Cette politique sanitaire n’a rien d’une élucubration isolée et franchouillarde, cette question avait été développée à la SDN, ancêtre de l’ONU, par Ludwik Rajchman directeur de la section hygiène. La lutte contre les épidémies conforte les intérêts des puissances impériales européennes s’acquittant d’une « mission civilisatrice » justifiant leur politique. Ludwik Rajchman rendra de nombreux services, dont l’apurement de quelques dettes négligemment oubliées, à un certain docteur Louis Ferdinand Destouches alias Céline qui le lui rendra fort mal par son antisémitisme forcené. De Céline on retrouve Bardamu et le Cameroun, en pensant parfois au Kurz d’« au cœur des Ténèbres » de Conrad. Après le Cameroun, le docteur Jean Joseph David poursuivra sa carrière ensuite à Alger où siège le Gouvernement provisoire de la République : il suivra tout en montant en grade, la Première Armée française et Delattre de Tassigny, de la Provence au Rhin et du Rhin au Danube. Il sera chargé de la réhabilitation sanitaire des Français libérés de Dachau souvent très affaiblis ou mourants. Il créera un centre ad hoc sur une île du Lac de Constance près de la frontière suisse et de Sigmaringen qu’avait quitté quelques semaines auparavant un certain docteur Destouches alias Céline en partance pour le Danemark et pressentant l’arrivée prochaine des tirailleurs africains de Leclerc « assoiffés » de sang et qui laissera pour la littérature à défaut de l’honneur quelques chefs d’œuvres sur cette période que sont « D’un château l’autre » et « Nord ». Cette prise de charge sera un succès mérité et récompensé.

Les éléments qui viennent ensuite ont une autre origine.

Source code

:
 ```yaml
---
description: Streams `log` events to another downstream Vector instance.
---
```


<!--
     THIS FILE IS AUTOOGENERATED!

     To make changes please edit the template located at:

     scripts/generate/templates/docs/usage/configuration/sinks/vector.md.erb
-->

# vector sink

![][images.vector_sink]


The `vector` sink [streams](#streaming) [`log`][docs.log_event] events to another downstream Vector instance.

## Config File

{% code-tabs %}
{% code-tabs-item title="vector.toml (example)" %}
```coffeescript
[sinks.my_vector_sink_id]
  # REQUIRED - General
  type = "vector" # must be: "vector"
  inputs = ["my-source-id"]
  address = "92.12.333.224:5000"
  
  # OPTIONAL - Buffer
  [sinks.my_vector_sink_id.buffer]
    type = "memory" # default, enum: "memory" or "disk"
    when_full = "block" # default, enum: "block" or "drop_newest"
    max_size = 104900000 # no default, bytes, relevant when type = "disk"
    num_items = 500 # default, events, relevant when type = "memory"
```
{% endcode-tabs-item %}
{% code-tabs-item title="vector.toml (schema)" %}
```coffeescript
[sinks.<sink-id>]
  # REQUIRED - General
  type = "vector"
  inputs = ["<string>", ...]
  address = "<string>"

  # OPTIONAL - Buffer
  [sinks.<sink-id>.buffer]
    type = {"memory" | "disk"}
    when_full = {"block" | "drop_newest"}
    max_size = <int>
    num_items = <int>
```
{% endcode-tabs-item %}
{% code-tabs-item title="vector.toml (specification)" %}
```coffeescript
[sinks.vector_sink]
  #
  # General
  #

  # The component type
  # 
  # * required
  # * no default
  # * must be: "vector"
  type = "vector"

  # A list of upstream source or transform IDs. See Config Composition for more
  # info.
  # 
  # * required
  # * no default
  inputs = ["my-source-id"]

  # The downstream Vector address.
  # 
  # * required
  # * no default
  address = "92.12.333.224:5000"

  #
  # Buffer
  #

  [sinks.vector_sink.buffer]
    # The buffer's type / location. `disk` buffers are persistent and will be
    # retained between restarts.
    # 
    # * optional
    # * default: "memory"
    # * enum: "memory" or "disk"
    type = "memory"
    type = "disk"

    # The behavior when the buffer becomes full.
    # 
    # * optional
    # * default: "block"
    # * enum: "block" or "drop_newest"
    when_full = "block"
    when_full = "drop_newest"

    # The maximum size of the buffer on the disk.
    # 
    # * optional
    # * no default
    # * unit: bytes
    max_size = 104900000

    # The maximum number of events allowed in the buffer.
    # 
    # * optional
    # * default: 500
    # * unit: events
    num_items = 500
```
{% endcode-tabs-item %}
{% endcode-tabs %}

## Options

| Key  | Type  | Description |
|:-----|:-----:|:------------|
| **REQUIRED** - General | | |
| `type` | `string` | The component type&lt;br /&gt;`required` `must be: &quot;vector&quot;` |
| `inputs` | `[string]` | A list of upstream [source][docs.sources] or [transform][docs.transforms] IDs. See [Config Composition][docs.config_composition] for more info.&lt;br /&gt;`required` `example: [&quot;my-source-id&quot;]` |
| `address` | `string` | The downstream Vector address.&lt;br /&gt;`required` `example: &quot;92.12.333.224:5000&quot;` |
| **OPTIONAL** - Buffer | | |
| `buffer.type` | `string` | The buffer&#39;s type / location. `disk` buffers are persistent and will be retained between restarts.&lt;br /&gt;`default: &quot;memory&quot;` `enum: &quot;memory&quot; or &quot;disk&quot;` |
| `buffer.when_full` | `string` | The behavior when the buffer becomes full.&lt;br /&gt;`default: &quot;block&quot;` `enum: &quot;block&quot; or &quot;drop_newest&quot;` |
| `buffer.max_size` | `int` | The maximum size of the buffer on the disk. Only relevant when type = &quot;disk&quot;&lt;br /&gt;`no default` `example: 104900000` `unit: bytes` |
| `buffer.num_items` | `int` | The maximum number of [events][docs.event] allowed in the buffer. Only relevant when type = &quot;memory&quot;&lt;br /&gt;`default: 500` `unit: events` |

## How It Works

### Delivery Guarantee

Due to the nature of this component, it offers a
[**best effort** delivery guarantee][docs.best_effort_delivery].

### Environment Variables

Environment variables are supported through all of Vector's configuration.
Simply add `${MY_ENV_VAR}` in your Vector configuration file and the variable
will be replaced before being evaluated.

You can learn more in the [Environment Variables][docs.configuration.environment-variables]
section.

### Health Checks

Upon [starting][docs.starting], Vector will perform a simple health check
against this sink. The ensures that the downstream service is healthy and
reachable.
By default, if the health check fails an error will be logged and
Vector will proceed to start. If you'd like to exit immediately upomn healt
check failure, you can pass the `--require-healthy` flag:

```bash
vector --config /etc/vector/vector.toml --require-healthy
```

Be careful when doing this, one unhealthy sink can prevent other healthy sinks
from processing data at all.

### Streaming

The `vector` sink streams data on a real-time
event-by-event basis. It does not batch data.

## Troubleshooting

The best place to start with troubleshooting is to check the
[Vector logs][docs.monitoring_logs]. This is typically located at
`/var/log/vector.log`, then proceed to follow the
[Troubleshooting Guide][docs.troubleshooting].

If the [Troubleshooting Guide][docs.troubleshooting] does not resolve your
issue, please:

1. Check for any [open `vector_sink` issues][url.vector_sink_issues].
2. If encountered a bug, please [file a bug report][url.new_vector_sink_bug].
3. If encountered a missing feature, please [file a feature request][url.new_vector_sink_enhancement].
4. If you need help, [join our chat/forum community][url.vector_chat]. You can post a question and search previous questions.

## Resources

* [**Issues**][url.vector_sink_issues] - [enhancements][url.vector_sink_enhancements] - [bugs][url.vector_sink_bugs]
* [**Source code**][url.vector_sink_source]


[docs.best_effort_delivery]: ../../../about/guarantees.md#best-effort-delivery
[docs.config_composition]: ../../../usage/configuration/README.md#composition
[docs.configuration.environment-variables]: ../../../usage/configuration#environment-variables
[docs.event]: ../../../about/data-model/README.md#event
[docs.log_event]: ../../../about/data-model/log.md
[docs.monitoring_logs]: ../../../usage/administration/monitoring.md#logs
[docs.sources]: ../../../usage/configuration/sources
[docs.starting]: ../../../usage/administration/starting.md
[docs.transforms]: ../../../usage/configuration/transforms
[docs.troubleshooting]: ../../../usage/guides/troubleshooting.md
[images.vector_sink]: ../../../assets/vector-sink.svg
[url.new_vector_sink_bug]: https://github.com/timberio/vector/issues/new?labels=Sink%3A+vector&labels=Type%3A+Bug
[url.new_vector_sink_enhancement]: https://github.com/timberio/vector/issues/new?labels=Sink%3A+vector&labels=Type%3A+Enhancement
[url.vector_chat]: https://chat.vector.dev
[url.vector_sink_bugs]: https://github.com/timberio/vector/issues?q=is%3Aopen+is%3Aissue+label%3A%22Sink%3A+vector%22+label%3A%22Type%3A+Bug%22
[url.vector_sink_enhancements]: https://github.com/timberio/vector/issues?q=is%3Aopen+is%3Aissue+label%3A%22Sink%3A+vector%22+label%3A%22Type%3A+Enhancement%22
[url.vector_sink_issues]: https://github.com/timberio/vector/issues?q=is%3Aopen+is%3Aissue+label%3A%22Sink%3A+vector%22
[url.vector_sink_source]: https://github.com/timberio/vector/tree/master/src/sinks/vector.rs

Poursuivant sa quête, Guillaume Lachenal retrouvera dans les archives, préalablement au Cameroun, une autre mission du médecin à Wallis et Futuna, seule île républicaine dotée d’un roi élu ce qui sera pour l’auteur et chercheur l’occasion d’un voyage riche en informations et impressions. Outre cet ouvrage, il a publié aussi Le médicament qui devait sauver l’Afrique (Les Empêcheurs de penser en rond/La Découverte) sur un scandale sanitaire lié à un médicament de la maladie du sommeil la lomidine synthétisée en 1937 et injectée à plus de 10 millions de sujets africains faisant des dizaines de morts et des centaines de mutilés. Le roman de Paule Constant, C’est fort la France ! (Gallimard, 2012) évoque ces souffrances. Citons aussi une autre publication de Guillaume Lachenal Quand la médecine coloniale laisse des traces (Les Tribunes de la santé 2011/4). Des enquêtes lancées au début des années 1990 dans les régions forestières d’Afrique centrale pour évaluer la prévalence du virus de l’hépatite C au sein des populations locales montrent que le virus est très présent dans ces zones isolées et enclavées surtout en ce qui concerne les personnes âgées, atteignant 60 % dans certains villages. L’énigme est résolue vingt ans plus tard : le VHC avait été transmis de façon massive aux populations par des injections non stériles lors de campagnes médicales menées à l’époque coloniale…
Le médecin qui voulut être roi Guillaume Lachenal, Editions du Seuil, L’univers Historique, 9 février 2017, 24€.